Exercise:
From the line holding "higher quality, dial" to the final line below, restate each line word for word and add nothing.
=== Section Start ===
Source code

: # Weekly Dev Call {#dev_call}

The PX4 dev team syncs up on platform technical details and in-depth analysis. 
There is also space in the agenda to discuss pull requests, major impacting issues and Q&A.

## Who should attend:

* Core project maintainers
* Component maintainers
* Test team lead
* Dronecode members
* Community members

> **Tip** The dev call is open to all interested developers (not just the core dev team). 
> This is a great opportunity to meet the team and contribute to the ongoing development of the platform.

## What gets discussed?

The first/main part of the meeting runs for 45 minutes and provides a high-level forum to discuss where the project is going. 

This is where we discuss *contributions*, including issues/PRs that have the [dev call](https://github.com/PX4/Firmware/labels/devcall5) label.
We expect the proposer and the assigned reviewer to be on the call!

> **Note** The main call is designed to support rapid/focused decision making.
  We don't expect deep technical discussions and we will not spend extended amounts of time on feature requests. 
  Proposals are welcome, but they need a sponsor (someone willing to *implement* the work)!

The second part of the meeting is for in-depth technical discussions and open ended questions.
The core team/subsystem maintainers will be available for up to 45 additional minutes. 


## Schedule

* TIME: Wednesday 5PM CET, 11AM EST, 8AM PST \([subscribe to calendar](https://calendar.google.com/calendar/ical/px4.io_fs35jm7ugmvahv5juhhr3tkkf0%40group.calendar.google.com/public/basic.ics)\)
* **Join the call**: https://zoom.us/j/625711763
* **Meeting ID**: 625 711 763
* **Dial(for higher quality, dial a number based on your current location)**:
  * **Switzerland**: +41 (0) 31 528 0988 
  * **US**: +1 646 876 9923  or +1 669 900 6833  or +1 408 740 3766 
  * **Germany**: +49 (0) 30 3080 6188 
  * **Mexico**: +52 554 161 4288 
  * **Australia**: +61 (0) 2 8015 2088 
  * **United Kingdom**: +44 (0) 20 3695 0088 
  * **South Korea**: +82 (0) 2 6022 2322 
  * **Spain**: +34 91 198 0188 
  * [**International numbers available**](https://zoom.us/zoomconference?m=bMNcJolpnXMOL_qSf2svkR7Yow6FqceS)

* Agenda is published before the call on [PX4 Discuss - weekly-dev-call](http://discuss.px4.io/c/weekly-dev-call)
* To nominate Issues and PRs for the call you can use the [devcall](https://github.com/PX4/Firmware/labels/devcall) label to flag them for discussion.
=== Section End ===
Exercise solution:
* **Dial(for higher quality, dial a number based on your current location)**:
  * **Switzerland**: +41 (0) 31 528 0988 
  * **US**: +1 646 876 9923  or +1 669 900 6833  or +1 408 740 3766 
  * **Germany**: +49 (0) 30 3080 6188 
  * **Mexico**: +52 554 161 4288 
  * **Australia**: +61 (0) 2 8015 2088 
  * **United Kingdom**: +44 (0) 20 3695 0088 
  * **South Korea**: +82 (0) 2 6022 2322 
  * **Spain**: +34 91 198 0188 
  * [**International numbers available**](https://zoom.us/zoomconference?m=bMNcJolpnXMOL_qSf2svkR7Yow6FqceS)

* Agenda is published before the call on [PX4 Discuss - weekly-dev-call](http://discuss.px4.io/c/weekly-dev-call)
* To nominate Issues and PRs for the call you can use the [devcall](https://github.com/PX4/Firmware/labels/devcall) label to flag them for discussion.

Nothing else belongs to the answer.